[Task brief]: Work out how many lines below contain "webpack", then write only that number.
_ _ _
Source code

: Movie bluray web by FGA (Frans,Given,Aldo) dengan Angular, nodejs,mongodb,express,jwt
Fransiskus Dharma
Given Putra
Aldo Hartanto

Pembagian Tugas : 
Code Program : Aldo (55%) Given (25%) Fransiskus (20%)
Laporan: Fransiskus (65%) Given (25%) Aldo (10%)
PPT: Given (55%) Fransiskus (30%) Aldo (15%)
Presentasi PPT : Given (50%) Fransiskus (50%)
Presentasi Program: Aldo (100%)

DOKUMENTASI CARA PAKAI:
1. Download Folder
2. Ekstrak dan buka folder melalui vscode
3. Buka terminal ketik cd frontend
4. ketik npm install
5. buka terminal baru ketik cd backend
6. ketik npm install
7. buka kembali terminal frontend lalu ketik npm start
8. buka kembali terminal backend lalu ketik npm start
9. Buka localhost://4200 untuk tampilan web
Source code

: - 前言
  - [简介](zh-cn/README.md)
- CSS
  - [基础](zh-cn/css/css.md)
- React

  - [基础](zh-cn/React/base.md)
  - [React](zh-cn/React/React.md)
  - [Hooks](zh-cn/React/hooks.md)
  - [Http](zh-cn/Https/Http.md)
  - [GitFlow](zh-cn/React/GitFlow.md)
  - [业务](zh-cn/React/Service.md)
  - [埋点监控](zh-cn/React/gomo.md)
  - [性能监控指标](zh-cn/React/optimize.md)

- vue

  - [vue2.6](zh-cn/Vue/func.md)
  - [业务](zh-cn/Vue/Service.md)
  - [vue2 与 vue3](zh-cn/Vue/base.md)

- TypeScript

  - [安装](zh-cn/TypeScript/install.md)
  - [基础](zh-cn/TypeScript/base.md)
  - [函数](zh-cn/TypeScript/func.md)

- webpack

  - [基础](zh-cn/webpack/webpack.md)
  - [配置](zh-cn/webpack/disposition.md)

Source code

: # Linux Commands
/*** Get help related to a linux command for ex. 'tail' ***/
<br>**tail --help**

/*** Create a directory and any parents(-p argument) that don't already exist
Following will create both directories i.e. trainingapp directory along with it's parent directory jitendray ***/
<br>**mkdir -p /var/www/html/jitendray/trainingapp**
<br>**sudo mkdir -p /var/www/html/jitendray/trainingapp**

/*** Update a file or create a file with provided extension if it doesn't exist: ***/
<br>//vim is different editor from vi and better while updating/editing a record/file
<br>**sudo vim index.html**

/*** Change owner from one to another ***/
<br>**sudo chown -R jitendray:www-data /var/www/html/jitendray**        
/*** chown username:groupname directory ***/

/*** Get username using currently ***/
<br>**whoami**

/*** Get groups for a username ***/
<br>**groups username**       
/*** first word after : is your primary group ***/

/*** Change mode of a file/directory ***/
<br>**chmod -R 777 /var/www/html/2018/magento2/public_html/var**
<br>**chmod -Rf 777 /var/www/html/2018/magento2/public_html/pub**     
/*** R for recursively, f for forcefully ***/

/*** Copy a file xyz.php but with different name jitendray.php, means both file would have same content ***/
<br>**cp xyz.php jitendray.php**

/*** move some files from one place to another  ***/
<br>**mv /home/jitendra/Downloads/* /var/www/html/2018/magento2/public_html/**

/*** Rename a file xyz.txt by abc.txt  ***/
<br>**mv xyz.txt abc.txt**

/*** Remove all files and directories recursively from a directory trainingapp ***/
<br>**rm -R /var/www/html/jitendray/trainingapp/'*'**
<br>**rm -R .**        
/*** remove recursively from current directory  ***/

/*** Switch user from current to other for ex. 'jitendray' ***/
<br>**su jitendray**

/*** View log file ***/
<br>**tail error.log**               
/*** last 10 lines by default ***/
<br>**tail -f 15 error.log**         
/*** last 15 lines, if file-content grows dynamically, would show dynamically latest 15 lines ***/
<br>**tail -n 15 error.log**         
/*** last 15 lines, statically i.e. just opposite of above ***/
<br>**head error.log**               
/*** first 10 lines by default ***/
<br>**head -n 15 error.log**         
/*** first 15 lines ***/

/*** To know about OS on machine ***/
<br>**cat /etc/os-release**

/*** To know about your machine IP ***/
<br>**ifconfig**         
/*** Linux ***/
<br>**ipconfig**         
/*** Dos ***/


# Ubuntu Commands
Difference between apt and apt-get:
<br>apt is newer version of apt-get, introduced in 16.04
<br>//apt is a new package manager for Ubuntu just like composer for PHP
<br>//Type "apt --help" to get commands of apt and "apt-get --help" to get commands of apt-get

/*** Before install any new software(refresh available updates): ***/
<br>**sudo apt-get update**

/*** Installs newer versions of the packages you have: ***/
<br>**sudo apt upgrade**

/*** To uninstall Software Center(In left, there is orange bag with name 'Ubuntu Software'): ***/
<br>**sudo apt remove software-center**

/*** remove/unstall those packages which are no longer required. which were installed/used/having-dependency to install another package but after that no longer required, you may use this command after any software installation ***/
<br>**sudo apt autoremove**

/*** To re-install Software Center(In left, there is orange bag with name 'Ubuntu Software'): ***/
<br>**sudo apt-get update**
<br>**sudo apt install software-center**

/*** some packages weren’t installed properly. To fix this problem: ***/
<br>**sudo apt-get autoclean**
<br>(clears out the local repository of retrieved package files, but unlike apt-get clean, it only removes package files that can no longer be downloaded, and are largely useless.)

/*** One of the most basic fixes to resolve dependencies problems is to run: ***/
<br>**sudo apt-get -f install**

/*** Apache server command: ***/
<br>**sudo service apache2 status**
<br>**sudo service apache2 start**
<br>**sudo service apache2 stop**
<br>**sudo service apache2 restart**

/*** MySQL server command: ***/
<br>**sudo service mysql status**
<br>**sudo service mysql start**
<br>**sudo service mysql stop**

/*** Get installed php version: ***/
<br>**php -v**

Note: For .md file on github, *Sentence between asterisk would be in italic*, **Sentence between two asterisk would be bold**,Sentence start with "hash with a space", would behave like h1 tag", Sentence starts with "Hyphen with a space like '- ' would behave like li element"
_ _ _
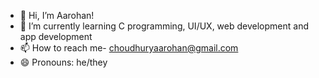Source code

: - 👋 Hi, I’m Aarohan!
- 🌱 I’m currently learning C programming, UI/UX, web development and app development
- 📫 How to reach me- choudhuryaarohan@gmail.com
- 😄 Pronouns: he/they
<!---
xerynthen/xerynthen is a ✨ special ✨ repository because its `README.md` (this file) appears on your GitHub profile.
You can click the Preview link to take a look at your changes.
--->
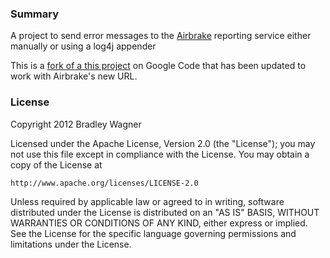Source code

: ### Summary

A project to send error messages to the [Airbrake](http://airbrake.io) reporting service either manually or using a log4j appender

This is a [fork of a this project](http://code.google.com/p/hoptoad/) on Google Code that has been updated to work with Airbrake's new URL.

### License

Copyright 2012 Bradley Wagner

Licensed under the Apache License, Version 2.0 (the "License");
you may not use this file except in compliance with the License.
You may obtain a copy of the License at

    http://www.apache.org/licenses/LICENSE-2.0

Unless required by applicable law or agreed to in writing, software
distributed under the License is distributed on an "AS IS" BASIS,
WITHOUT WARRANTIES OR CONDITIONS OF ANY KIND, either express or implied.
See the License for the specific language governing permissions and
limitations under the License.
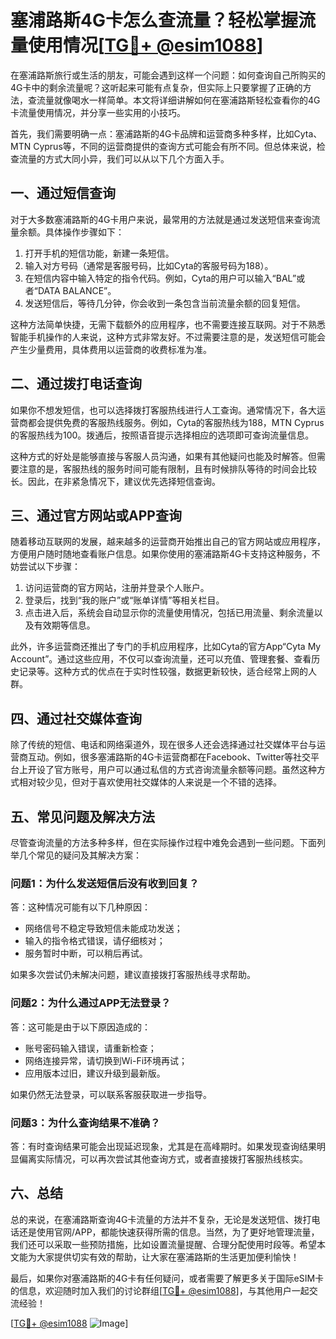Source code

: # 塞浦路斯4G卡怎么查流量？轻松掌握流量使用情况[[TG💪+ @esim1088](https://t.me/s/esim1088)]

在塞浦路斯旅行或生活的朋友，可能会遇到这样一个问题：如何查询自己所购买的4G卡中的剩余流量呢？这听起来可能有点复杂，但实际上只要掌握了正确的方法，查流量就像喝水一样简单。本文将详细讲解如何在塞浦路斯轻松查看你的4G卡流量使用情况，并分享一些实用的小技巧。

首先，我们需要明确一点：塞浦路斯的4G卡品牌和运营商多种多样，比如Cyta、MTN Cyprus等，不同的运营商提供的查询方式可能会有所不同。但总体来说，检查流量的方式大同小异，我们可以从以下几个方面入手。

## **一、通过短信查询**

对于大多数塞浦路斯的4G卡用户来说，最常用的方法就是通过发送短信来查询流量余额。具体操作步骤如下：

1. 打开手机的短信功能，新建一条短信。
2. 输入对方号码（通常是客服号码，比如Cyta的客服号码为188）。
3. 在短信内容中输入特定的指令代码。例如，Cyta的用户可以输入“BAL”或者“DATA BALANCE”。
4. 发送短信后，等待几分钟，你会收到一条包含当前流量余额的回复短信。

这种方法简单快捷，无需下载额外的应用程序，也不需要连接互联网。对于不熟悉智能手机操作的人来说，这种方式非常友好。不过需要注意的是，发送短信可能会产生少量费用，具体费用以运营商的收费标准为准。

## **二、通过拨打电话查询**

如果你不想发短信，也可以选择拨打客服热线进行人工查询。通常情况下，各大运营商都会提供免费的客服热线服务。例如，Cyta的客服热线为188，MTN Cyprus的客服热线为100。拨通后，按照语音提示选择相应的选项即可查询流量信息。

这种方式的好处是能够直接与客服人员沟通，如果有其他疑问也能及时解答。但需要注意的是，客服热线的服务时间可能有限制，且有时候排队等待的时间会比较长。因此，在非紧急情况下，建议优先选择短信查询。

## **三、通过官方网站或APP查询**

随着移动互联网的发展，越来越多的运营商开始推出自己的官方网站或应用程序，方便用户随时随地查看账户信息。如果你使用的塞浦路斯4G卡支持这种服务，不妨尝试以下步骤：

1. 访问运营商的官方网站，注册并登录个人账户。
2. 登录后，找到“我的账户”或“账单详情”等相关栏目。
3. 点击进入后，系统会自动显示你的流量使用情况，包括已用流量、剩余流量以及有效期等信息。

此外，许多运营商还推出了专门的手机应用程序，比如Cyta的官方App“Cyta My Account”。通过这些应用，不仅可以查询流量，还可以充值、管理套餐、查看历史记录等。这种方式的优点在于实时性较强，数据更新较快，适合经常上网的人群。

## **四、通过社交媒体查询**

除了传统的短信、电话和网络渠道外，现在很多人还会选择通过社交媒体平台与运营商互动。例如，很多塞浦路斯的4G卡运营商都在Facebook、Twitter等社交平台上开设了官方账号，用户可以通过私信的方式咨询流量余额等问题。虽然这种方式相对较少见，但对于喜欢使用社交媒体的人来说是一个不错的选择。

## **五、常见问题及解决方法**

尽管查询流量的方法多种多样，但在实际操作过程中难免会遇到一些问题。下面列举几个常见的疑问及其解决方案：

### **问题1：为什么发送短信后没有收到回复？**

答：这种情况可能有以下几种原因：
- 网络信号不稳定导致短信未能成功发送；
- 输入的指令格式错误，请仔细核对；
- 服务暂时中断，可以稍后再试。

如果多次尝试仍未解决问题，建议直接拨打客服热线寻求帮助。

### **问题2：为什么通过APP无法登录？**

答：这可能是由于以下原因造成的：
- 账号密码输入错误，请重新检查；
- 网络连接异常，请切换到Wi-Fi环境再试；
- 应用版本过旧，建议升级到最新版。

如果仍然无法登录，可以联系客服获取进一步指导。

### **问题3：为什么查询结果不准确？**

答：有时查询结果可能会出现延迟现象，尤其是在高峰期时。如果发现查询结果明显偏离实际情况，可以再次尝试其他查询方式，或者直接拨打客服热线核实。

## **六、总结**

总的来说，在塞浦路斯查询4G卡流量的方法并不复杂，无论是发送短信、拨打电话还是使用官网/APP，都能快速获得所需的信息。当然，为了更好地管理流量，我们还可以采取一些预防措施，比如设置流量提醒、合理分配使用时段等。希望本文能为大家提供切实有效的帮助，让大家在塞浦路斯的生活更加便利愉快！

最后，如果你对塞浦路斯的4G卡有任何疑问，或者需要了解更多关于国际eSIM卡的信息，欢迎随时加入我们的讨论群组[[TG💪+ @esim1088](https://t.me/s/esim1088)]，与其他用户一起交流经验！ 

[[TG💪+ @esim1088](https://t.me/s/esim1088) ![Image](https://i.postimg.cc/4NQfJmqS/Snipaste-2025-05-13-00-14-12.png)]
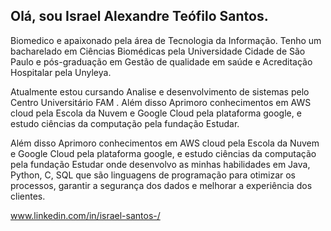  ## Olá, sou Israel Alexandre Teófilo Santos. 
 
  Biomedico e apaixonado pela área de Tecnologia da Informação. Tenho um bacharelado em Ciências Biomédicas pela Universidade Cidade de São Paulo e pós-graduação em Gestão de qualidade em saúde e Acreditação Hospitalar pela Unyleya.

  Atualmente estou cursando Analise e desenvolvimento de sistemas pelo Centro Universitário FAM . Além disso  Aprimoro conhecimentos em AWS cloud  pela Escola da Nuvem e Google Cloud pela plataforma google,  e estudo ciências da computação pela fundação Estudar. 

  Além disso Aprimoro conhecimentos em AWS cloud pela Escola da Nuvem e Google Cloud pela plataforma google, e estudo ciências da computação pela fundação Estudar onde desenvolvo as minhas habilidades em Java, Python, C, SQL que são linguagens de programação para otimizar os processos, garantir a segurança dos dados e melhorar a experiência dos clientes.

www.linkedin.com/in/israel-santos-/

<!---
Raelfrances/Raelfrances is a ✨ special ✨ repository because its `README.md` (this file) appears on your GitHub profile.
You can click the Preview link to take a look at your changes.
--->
_ _ _
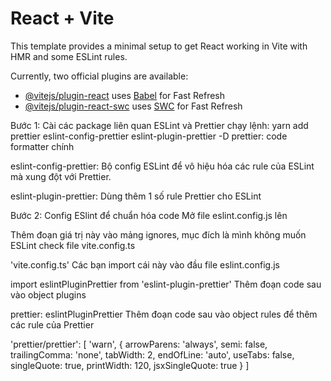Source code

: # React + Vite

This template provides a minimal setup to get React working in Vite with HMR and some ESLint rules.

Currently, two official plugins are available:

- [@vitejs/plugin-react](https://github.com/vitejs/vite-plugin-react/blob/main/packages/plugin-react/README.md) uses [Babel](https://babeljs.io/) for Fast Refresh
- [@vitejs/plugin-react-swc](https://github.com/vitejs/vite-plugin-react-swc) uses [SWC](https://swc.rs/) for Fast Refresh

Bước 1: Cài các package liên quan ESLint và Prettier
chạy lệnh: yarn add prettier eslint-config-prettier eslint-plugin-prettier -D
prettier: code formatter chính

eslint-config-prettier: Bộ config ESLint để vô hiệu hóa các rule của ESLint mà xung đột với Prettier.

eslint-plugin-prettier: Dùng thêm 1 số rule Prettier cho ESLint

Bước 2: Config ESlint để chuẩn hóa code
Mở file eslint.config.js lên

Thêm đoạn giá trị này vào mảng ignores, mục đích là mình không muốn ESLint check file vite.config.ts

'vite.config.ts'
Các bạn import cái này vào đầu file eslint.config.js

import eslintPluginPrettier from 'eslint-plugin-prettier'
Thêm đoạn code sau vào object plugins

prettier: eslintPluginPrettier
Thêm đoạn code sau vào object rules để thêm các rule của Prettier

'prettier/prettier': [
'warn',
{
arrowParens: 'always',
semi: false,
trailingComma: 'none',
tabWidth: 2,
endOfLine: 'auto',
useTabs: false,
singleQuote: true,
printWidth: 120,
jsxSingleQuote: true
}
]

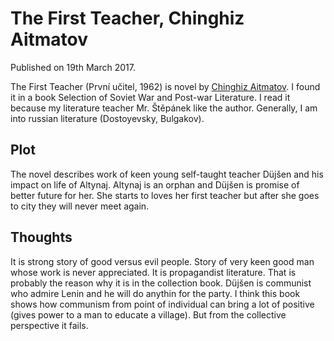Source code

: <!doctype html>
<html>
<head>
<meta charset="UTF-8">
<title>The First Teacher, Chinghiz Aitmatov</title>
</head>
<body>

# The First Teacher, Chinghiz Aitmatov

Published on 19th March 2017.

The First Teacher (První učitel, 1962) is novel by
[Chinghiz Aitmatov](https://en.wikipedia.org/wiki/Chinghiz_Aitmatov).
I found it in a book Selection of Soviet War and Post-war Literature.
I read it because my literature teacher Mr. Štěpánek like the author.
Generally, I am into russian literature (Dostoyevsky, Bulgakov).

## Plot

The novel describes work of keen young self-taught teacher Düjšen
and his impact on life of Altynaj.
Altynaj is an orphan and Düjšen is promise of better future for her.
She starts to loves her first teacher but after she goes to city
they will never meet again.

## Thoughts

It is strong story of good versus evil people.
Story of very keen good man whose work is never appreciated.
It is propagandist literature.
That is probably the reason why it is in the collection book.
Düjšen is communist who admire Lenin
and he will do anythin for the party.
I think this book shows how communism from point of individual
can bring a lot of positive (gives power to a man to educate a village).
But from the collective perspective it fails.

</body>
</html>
_ _ _
[Response to the task]: 3